## RECORDS SUPPLIED

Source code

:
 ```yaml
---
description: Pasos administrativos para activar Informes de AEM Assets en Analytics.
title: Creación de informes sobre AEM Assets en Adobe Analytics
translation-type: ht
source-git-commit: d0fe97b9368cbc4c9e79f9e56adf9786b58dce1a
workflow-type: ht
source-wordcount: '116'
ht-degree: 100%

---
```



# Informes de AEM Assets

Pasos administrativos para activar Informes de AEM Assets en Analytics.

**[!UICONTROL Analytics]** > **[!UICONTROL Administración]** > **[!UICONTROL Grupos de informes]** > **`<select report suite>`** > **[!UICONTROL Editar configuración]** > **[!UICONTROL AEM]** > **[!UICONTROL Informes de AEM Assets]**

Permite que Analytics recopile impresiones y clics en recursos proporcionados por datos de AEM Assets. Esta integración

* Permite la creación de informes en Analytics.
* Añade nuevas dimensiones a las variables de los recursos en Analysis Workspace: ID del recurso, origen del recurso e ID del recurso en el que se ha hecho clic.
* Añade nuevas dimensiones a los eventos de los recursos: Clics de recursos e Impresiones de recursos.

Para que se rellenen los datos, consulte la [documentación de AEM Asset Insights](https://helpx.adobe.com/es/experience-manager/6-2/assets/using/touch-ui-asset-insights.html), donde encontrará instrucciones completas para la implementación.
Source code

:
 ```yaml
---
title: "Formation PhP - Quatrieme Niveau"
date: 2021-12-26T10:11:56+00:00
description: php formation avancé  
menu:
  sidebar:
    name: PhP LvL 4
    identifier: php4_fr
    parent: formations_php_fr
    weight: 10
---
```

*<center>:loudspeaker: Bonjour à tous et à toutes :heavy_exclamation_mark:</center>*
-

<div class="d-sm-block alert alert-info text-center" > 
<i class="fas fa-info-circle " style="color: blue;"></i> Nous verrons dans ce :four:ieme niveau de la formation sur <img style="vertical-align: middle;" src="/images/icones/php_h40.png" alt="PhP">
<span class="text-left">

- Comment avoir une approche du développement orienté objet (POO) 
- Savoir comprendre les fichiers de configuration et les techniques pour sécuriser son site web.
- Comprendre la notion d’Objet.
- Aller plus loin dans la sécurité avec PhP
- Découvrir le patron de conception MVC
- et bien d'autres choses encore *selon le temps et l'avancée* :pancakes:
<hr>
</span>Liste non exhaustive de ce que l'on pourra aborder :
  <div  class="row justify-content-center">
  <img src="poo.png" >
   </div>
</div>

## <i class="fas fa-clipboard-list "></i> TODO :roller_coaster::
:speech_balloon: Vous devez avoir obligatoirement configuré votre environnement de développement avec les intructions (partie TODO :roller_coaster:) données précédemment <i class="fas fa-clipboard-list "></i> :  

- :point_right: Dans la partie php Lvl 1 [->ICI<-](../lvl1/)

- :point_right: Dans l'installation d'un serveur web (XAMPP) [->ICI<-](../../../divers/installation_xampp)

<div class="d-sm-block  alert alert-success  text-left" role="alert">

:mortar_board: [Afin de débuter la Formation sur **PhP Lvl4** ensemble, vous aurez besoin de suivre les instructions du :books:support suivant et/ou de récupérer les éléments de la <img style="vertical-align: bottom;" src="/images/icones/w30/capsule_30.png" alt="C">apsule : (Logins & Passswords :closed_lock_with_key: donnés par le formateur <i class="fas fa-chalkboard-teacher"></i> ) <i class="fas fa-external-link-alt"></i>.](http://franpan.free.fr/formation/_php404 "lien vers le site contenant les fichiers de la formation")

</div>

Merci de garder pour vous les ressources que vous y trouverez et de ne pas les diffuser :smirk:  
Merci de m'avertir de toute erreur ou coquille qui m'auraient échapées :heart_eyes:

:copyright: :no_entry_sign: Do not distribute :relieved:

## WHAT YOU HAVE TO DO
Extract the full listing above without altering anything.

## WORKED SOLUTION
Source code

:
 ```yaml
---
description: Pasos administrativos para activar Informes de AEM Assets en Analytics.
title: Creación de informes sobre AEM Assets en Adobe Analytics
translation-type: ht
source-git-commit: d0fe97b9368cbc4c9e79f9e56adf9786b58dce1a
workflow-type: ht
source-wordcount: '116'
ht-degree: 100%

---
```



# Informes de AEM Assets

Pasos administrativos para activar Informes de AEM Assets en Analytics.

**[!UICONTROL Analytics]** > **[!UICONTROL Administración]** > **[!UICONTROL Grupos de informes]** > **`<select report suite>`** > **[!UICONTROL Editar configuración]** > **[!UICONTROL AEM]** > **[!UICONTROL Informes de AEM Assets]**

Permite que Analytics recopile impresiones y clics en recursos proporcionados por datos de AEM Assets. Esta integración

* Permite la creación de informes en Analytics.
* Añade nuevas dimensiones a las variables de los recursos en Analysis Workspace: ID del recurso, origen del recurso e ID del recurso en el que se ha hecho clic.
* Añade nuevas dimensiones a los eventos de los recursos: Clics de recursos e Impresiones de recursos.

Para que se rellenen los datos, consulte la [documentación de AEM Asset Insights](https://helpx.adobe.com/es/experience-manager/6-2/assets/using/touch-ui-asset-insights.html), donde encontrará instrucciones completas para la implementación.
Source code

:
 ```yaml
---
title: "Formation PhP - Quatrieme Niveau"
date: 2021-12-26T10:11:56+00:00
description: php formation avancé  
menu:
  sidebar:
    name: PhP LvL 4
    identifier: php4_fr
    parent: formations_php_fr
    weight: 10
---
```

*<center>:loudspeaker: Bonjour à tous et à toutes :heavy_exclamation_mark:</center>*
-

<div class="d-sm-block alert alert-info text-center" > 
<i class="fas fa-info-circle " style="color: blue;"></i> Nous verrons dans ce :four:ieme niveau de la formation sur <img style="vertical-align: middle;" src="/images/icones/php_h40.png" alt="PhP">
<span class="text-left">

- Comment avoir une approche du développement orienté objet (POO) 
- Savoir comprendre les fichiers de configuration et les techniques pour sécuriser son site web.
- Comprendre la notion d’Objet.
- Aller plus loin dans la sécurité avec PhP
- Découvrir le patron de conception MVC
- et bien d'autres choses encore *selon le temps et l'avancée* :pancakes:
<hr>
</span>Liste non exhaustive de ce que l'on pourra aborder :
  <div  class="row justify-content-center">
  <img src="poo.png" >
   </div>
</div>

## <i class="fas fa-clipboard-list "></i> TODO :roller_coaster::
:speech_balloon: Vous devez avoir obligatoirement configuré votre environnement de développement avec les intructions (partie TODO :roller_coaster:) données précédemment <i class="fas fa-clipboard-list "></i> :  

- :point_right: Dans la partie php Lvl 1 [->ICI<-](../lvl1/)

- :point_right: Dans l'installation d'un serveur web (XAMPP) [->ICI<-](../../../divers/installation_xampp)

<div class="d-sm-block  alert alert-success  text-left" role="alert">

:mortar_board: [Afin de débuter la Formation sur **PhP Lvl4** ensemble, vous aurez besoin de suivre les instructions du :books:support suivant et/ou de récupérer les éléments de la <img style="vertical-align: bottom;" src="/images/icones/w30/capsule_30.png" alt="C">apsule : (Logins & Passswords :closed_lock_with_key: donnés par le formateur <i class="fas fa-chalkboard-teacher"></i> ) <i class="fas fa-external-link-alt"></i>.](http://franpan.free.fr/formation/_php404 "lien vers le site contenant les fichiers de la formation")

</div>

Merci de garder pour vous les ressources que vous y trouverez et de ne pas les diffuser :smirk:  
Merci de m'avertir de toute erreur ou coquille qui m'auraient échapées :heart_eyes:

:copyright: :no_entry_sign: Do not distribute :relieved:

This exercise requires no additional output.